The State government has on Monday formally taken over the Kerala Spinners, a joint sector spinning mill that was shut down in 2003 after it ran into losses.
Finance Minister T.M. Thomas Isaac handed over the keys of the firm to Kerala State Textile Corporation (KSTC) chairman P. Nandakumar and managing director M. Ganesh with the KSTC slated to run the show from now on.
Dr. Isaac said the event was indication of a whole new chapter being written in the State’s developmental progress charts, since this was the first time in the country that a State was re-opening and taking over a firm that ran into losses after being managed by private hands.
Kerala, in that sense, was scripting wonders in the country’s public sector scenario, where many public sector units were on the verge of being privatised. In Kerala however, PSUs were being turned into profit-making units by the Left Democratic Front Government, he said.

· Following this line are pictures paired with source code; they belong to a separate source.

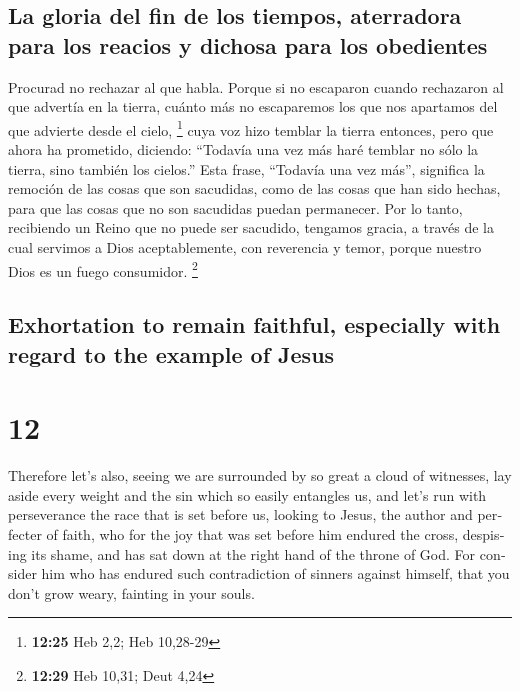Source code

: \begin{paracol}{2}
\hypertarget{la-gloria-del-fin-de-los-tiempos-aterradora-para-los-reacios-y-dichosa-para-los-obedientes}{%
\subsection{La gloria del fin de los tiempos, aterradora para los
reacios y dichosa para los
obedientes}\label{la-gloria-del-fin-de-los-tiempos-aterradora-para-los-reacios-y-dichosa-para-los-obedientes}}

 Procurad no rechazar al que habla. Porque si no
escaparon cuando rechazaron al que advertía en la tierra, cuánto más no
escaparemos los que nos apartamos del que advierte desde el cielo,
\footnote{\textbf{12:25} Heb 2,2; Heb 10,28-29}  cuya voz
hizo temblar la tierra entonces, pero que ahora ha prometido, diciendo:
``Todavía una vez más haré temblar no sólo la tierra, sino también los
cielos.''  Esta frase, ``Todavía una vez más'', significa
la remoción de las cosas que son sacudidas, como de las cosas que han
sido hechas, para que las cosas que no son sacudidas puedan permanecer.
 Por lo tanto, recibiendo un Reino que no puede ser
sacudido, tengamos gracia, a través de la cual servimos a Dios
aceptablemente, con reverencia y temor,  porque nuestro
Dios es un fuego consumidor. \footnote{\textbf{12:29} Heb 10,31; Deut
  4,24}

\switchcolumn
\begin{otherlanguage}{english}

\hypertarget{exhortation-to-remain-faithful-especially-with-regard-to-the-example-of-jesus}{%
\subsection{Exhortation to remain faithful, especially with regard to
the example of
Jesus}\label{exhortation-to-remain-faithful-especially-with-regard-to-the-example-of-jesus}}

\hypertarget{section-23}{%
\section{12}\label{section-23}}

 Therefore let's also, seeing we are surrounded by so
great a cloud of witnesses, lay aside every weight and the sin which so
easily entangles us, and let's run with perseverance the race that is
set before us,  looking to Jesus, the author and perfecter
of faith, who for the joy that was set before him endured the cross,
despising its shame, and has sat down at the right hand of the throne of
God.  For consider him who has endured such contradiction
of sinners against himself, that you don't grow weary, fainting in your
souls.


\end{otherlanguage}
\end{paracol}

Announcing that the government would open a new public sector mill on the premises during the tenure of the LDF, Dr. Isaac said the government was also preparing to file a case against the management of the firm, which had deserted the employees and refused to open the mill despite several meetings by the government. Their assets on the factory premises were already frozen.
The Minister also said the Excel Glass Factory in Alappuzha, which was shut down for over 500 days now, would be reopened soon. The government had warned the owner that he would not be able to run his other businesses or transactions with the government if the factory was not re-opened.
The Roads and Bridges Corporation too was being given a chance for a comeback, with the government paying off its dues worth Rs.75 crore to HUDCO, apart from increasing its share capital in the corporation from Rs.10 crore to Rs. 50 crore. A loan of Rs. 500 crore from HUDCO was also being arranged so that the corporation could complete all pending projects for road-over-bridges in the State in the next one year, he added.
Industries Minister Elamaram Kareem, presiding over the function, said new equipment would be purchased for the spinning mill and the existing repaired. An initial estimate suggested that Rs. 11.9 crore would be required for re-opening and running the Kerala Spinners, he added.